4

I have run below two commands for a very large files

grep -E 'string1|string2' 151103*.log|grep 'string3' | grep string4

awk '/string1|string2/ && /string3/ && /string4/' 151103*.log

It took almost same time for execution. But awk was much faster to show me the results which matched. grep too showed me the same result but at the end, when the process completed.

Both took same time for the process to complete, just want to know the logic behind both the searches for awk and grep.

Why is awk faster? Do both programs have different search logic? What if I jumble the strings in above search, does it make a difference to the search speed?

Marco
  • 33,548
  • Since you are using extended regex in the first grep why not include the second and third match as well? That saves having to parse the output 3 times and will probably affect the results. – Bram Nov 04 '15 at 15:44
  • Not really a fair test. grep will probably be faster if all patterns are searched for in the same invocation. awk is a larger program, more code and more features, while grep is smaller in code size and only looking for text patterns in files. It would be interesting if you do that. – RobertL Nov 04 '15 at 15:50
  • If any of the existing answers solves your problem, please consider accepting it via the checkmark. Thank you! – Jeff Schaller Apr 25 '17 at 10:40

4 Answers4

7

GNU grep buffers output but GNU awk does not. And even if you were not using GNU awk and were using some other variant it would likely still be line-buffered if you were printing to a terminal and so would flush output for each occurring \newline, but your grep writes to a pipe and so would block-buffer anyway. If you have a GNU grep you can use grep --line-buffered ... | grep ... for your comparison to see results as quickly. Likely grep will beat awk at practically any match tests - especially a GNU grep.

Here is a sed to do what you want as well:

sed -ne'/string4/{/string3/s/string[12]/&/p;}' <in >out
mikeserv
  • 58,310
  • 1
    surely doing a replacement is just slowing you down: sed -ne'/string4/{/string3/{/string[12]/p;}}' – glenn jackman Nov 04 '15 at 16:27
  • 1
    @glennjackman - depends on what the sed does with it, I guess. your syntax needs a little -expression splitting portably, but is probably better: sed -ne'/string4/{/string3/{/string[12]/p;}' -e\} – mikeserv Nov 04 '15 at 16:33
  • Thanks for sed option, I have to compare with this as well with awk and grep – Chittha Shetty Nov 04 '15 at 16:56
3

The grep pipeline could not output anything until the final grep for string4 matched something, and it only gets its input after the previous pipe buffer fills up. See related questions How big is the pipe buffer? and Turn off buffering in pipe .

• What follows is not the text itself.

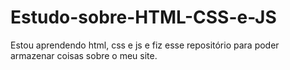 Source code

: # Estudo-sobre-HTML-CSS-e-JS
Estou aprendendo html, css e js e fiz esse repositório para poder armazenar coisas sobre o meu site.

Depending on the frequency of the strings in your input, you could see a difference in runtimes by putting the static searches first, to give the extended regexp's less to look at.

Jeff Schaller
  • 67,283
  • 35
  • 116
  • 255
  • 1
    That's not actually quite right. The pipe buffer doesn't have to fill up - the final grep will get its input as soon as the grep before it produces some output. The problem is that many programs, when writing to something that's not a terminal (eg a pipe) will buffer their output internally before writing to the pipe, for efficiency. – psmears Nov 04 '15 at 17:56
  • @psmears, right... so use grep's --line-buffered option with each grep command (if you are using GNU grep). Another point worth mentioning is that the buffering actually improves efficiency in many cases (it allows later programs in the pipeline to read large chunks of input at a time rather than one line at a time) but appears slower because no output is displayed until the input has worked its way through all the buffers in the pipeline. – cas Nov 04 '15 at 23:38
  • @cas: Absolutely right - that's what I was referring to with my (rather cryptic) "for efficiency" comment - it's a tradeoff between "fastest time to first output" and "fastest time to completion" :-) – psmears Nov 05 '15 at 09:52
3

Your awk example is doing the entire regex search in one pass. For each line of input, if the first, second, and third regex is found, the line will be printed, and you'll see the output essentially immediately (upon processing of the matching line).

Your grep example is using 3 different invocations of grep (one for each regex) to do the same thing, but the output of each invocation becomes the input for the next, which means that each needs to complete before the next has anything to process.

If you had a single 1000 line file and only line 5 matched all three regex, the awk command would give you output after processing the 5th line, before processing the 6th line. Compare that to the piped grep statements. The 1st invocation of grep would find the 5th line and whatever other lines may match the 1st regex, and after processing the 1000th (final) line of input, its output becomes the input to the 2nd invocation of grep. The second invocation of grep processes however many lines the 1st output and outputs the lines that match both the 1st and 2nd regex, which then becomes the input to the 3rd invocation of grep. As the 3rd invocation of grep processes each line, it will output any line that matches its regex.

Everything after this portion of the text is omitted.